● What the task asks: Check every line of the data for the word "UniProt", and copy those that have it.

[Collected data]
━━━━

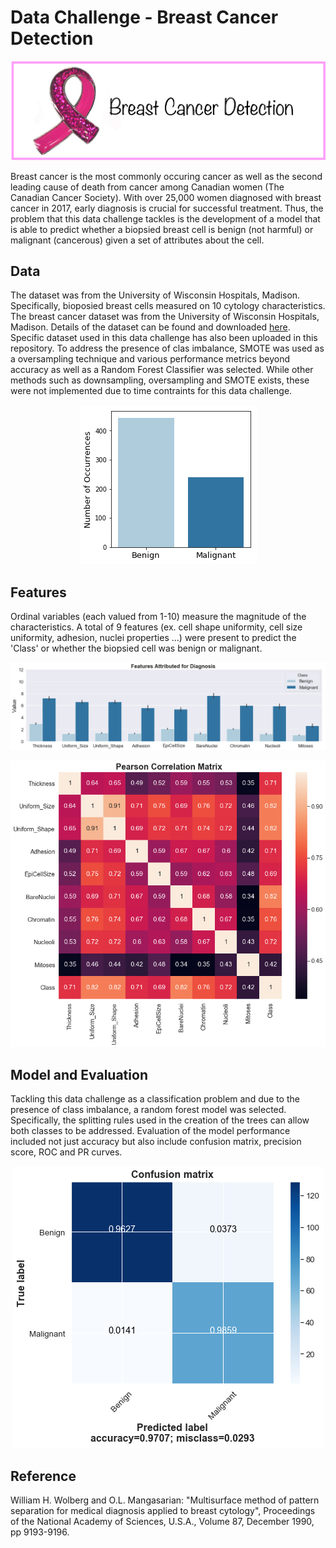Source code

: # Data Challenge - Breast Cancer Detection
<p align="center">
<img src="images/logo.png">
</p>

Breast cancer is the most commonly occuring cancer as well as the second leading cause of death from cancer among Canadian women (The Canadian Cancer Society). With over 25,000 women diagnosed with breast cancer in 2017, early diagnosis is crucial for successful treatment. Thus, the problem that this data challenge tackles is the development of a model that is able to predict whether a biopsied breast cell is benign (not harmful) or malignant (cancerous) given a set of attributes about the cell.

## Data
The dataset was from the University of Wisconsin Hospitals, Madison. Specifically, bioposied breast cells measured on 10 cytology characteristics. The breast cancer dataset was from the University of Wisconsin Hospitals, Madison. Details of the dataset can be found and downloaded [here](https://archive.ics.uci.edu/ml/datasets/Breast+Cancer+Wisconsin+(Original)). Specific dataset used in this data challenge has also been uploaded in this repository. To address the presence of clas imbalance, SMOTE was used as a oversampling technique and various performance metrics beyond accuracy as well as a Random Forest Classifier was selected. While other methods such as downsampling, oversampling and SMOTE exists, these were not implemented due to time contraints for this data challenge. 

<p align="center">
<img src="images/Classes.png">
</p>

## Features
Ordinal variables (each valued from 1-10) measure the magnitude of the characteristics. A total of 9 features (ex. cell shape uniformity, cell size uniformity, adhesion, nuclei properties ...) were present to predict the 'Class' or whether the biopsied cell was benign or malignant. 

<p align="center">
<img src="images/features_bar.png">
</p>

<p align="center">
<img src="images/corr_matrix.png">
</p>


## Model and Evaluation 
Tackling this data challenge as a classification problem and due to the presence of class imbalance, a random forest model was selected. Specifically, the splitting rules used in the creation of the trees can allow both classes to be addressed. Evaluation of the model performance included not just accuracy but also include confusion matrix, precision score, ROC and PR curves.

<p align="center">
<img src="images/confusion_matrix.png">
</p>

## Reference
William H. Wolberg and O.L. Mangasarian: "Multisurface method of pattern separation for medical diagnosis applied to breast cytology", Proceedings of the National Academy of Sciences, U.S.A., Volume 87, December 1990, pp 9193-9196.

━━━━

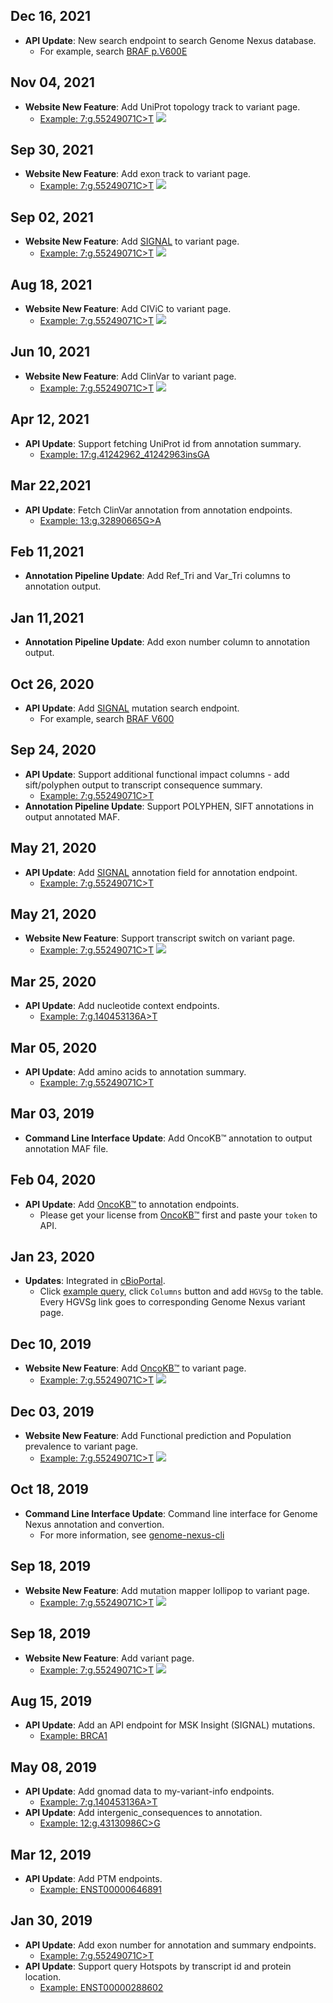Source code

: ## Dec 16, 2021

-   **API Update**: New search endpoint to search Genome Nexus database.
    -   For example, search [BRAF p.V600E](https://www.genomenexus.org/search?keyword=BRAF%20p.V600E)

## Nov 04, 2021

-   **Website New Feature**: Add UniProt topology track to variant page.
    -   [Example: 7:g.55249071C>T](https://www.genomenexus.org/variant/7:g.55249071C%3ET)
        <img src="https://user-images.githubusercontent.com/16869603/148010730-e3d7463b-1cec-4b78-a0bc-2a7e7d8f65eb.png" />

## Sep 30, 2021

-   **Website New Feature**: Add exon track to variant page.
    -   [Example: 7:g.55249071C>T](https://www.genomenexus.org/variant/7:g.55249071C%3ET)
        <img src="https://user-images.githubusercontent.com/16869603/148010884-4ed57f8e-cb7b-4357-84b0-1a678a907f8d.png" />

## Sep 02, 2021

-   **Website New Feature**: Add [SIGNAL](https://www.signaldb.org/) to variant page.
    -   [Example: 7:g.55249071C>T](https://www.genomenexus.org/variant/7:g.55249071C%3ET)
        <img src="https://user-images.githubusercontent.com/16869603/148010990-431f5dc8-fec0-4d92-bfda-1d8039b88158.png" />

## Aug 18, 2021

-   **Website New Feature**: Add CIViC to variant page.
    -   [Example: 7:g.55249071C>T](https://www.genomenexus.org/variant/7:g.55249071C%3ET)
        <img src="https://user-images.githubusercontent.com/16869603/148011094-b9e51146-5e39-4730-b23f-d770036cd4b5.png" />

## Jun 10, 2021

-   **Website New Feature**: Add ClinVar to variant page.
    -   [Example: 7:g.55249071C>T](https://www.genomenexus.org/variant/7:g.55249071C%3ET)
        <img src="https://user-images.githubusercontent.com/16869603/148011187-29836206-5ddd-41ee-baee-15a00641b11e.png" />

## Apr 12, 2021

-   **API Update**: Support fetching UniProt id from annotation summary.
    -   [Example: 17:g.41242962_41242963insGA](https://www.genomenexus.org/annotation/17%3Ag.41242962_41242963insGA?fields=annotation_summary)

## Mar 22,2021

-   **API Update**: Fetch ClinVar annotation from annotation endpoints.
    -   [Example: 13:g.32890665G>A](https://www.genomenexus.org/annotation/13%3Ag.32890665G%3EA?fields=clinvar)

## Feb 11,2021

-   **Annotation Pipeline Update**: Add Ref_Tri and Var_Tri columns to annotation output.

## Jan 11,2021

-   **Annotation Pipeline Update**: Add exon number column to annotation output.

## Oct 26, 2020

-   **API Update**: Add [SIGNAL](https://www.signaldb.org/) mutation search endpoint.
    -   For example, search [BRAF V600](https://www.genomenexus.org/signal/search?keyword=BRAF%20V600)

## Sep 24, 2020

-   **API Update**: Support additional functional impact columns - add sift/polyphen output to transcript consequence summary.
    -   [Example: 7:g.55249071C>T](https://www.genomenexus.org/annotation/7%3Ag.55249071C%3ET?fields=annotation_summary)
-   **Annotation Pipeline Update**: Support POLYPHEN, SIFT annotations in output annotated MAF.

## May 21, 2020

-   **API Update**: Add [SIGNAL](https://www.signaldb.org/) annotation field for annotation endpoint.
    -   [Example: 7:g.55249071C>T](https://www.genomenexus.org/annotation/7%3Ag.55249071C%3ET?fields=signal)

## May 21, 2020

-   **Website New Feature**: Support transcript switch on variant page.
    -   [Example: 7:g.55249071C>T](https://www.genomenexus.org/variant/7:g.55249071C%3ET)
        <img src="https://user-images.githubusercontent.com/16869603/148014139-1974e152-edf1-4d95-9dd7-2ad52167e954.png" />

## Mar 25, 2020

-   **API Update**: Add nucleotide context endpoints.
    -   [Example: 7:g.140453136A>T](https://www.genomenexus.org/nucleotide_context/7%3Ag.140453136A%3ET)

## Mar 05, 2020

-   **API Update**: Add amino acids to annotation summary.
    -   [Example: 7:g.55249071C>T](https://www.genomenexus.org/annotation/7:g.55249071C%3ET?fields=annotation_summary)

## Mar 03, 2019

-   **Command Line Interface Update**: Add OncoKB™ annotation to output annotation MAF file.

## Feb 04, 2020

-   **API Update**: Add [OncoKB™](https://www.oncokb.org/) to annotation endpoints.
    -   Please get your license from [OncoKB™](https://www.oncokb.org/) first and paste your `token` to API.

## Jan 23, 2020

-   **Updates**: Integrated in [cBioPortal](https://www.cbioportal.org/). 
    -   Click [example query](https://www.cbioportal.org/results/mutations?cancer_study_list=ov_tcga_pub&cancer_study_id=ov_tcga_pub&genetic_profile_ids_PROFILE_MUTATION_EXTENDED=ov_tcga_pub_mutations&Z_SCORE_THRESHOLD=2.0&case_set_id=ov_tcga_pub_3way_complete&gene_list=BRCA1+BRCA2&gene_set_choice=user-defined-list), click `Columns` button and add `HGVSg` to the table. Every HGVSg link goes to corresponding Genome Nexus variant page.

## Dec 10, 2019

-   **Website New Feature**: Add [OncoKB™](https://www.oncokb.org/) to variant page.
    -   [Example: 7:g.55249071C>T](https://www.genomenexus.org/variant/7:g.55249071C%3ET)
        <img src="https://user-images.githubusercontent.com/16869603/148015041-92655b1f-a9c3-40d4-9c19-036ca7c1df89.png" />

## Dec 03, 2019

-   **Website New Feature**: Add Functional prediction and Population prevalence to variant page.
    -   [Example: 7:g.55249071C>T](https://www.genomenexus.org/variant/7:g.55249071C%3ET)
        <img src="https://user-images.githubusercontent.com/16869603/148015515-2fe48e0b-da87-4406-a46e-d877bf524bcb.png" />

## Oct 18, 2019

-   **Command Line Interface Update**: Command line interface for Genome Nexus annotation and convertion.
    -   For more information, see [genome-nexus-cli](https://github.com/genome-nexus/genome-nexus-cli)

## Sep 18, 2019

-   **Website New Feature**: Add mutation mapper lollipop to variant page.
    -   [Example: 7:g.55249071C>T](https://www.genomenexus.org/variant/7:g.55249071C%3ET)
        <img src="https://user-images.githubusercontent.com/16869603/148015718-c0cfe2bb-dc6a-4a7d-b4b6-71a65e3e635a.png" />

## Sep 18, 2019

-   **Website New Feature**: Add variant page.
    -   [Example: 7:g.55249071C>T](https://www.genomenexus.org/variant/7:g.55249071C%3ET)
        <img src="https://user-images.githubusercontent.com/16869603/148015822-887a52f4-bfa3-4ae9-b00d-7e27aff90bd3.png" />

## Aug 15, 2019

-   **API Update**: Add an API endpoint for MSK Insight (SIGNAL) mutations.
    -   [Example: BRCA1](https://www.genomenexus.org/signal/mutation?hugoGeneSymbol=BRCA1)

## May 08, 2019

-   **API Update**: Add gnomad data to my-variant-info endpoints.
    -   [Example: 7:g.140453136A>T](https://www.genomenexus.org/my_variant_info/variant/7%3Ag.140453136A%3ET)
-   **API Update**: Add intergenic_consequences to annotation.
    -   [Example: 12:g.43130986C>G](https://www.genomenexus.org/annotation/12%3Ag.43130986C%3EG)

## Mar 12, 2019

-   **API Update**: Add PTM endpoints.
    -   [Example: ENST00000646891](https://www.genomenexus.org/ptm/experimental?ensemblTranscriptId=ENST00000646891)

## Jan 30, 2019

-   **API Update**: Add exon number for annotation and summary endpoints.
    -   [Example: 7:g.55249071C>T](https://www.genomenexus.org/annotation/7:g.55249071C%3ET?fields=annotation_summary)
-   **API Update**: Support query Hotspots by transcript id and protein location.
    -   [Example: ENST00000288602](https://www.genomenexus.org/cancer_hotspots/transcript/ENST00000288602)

━━━━

● Answer section:
-   **Website New Feature**: Add UniProt topology track to variant page.
-   **API Update**: Support fetching UniProt id from annotation summary.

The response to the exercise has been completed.